Property owners should also speak to an estate or real estate attorney prior to transferring any real property out of or into legal entities like LLCs or corporations; or before implementing so-called “intra-family” transfers of any legal entities that own California based property. For several reasons – perhaps the most critical being the possibility of triggering property tax reassessment by accident!
Transferring Your Assessed Value to a New Primary Residence if You’re 55+, Disabled, or a Victim of a Natural Disaster or Wildfire
If you are over age 55 you now have access to special property tax relief privileges, which is ironic as social bias concerning older Americans usually places seniors in a somewhat inferior, less privileged position; yet in this case seniors are given greater tax privileges than younger residents, which is a rather extraordinary turnaround from the usual “ageist” social and work-place dynamic.
Or, if you are what tax assessors refer to as “severely” disabled; or if you are a victim of a governor-validated “natural disaster”; or an out-of-control wildfire, such as California has been experiencing on and off for some time – you can transfer the assessed value of your primary residence in California to a home you recently purchased, or that was constructed recently as a “replacement residence” in any one of the 58 counties in the great state of California.
Let’s step back for a moment, and take a realistic look at this process from a high-level viewpoint…
These days, the transfer of your property’s assessed value to a primary replacement residence can take place up to 2-years after the completed sale of your original primary residence; and will remain effective even if your replacement primary residence has a higher current, or fair market, value than your original primary residence.
However, if that is indeed the case, the excess fair market value of your new house will be added to the assessed value of your original house, which will result in the new assessed value of your new primary residence.

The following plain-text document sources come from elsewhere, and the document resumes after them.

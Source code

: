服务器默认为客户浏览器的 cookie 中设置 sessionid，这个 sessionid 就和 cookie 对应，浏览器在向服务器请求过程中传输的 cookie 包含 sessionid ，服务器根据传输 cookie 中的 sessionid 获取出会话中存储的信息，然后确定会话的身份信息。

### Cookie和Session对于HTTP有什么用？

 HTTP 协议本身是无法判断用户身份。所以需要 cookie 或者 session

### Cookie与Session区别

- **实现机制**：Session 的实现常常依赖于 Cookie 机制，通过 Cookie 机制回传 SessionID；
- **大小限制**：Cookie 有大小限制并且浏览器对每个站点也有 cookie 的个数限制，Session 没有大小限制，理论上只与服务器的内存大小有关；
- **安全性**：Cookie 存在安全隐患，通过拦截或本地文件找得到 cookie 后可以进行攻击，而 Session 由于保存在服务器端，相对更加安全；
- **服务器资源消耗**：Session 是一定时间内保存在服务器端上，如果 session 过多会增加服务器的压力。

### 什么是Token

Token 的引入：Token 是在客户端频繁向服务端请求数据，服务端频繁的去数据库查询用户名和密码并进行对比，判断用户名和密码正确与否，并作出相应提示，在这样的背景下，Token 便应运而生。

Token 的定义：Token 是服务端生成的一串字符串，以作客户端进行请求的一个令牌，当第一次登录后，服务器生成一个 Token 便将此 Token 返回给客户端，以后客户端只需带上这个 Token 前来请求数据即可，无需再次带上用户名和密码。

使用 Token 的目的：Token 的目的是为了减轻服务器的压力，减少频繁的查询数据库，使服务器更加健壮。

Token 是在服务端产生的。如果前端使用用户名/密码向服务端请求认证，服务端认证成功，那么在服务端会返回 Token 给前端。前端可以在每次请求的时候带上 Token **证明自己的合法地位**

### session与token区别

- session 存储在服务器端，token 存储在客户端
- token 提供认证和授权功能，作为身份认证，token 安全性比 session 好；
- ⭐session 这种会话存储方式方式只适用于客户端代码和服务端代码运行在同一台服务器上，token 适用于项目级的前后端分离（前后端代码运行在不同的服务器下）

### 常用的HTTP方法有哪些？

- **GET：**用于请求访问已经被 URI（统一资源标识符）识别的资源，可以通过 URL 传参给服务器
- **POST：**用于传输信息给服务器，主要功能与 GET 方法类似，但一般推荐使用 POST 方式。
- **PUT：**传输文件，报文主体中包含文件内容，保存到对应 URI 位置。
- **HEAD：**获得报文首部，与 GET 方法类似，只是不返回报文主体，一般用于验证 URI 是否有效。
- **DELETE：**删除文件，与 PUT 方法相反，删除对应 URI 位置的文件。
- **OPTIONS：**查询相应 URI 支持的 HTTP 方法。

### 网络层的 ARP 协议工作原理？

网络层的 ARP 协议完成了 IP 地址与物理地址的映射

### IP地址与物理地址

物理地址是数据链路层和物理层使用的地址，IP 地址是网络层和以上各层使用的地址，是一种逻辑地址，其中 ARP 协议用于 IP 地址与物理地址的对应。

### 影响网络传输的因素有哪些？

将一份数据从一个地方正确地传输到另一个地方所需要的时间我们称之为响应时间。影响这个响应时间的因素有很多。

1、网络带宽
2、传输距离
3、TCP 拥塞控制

Not only that, speaking of special privileges for those over 55… if you are a homeowner over 55, you can take full advantage of the assessed value transfer up to three (3) times during your lifetime.
Additionally, a “primary residence” under Proposition 19 also applies to family farms. Lastly, in certain situations, when a grandchild’s parents are both deceased, assessed value can also be legally and validly transferred from grandparent to grandchild, through Proposition 193.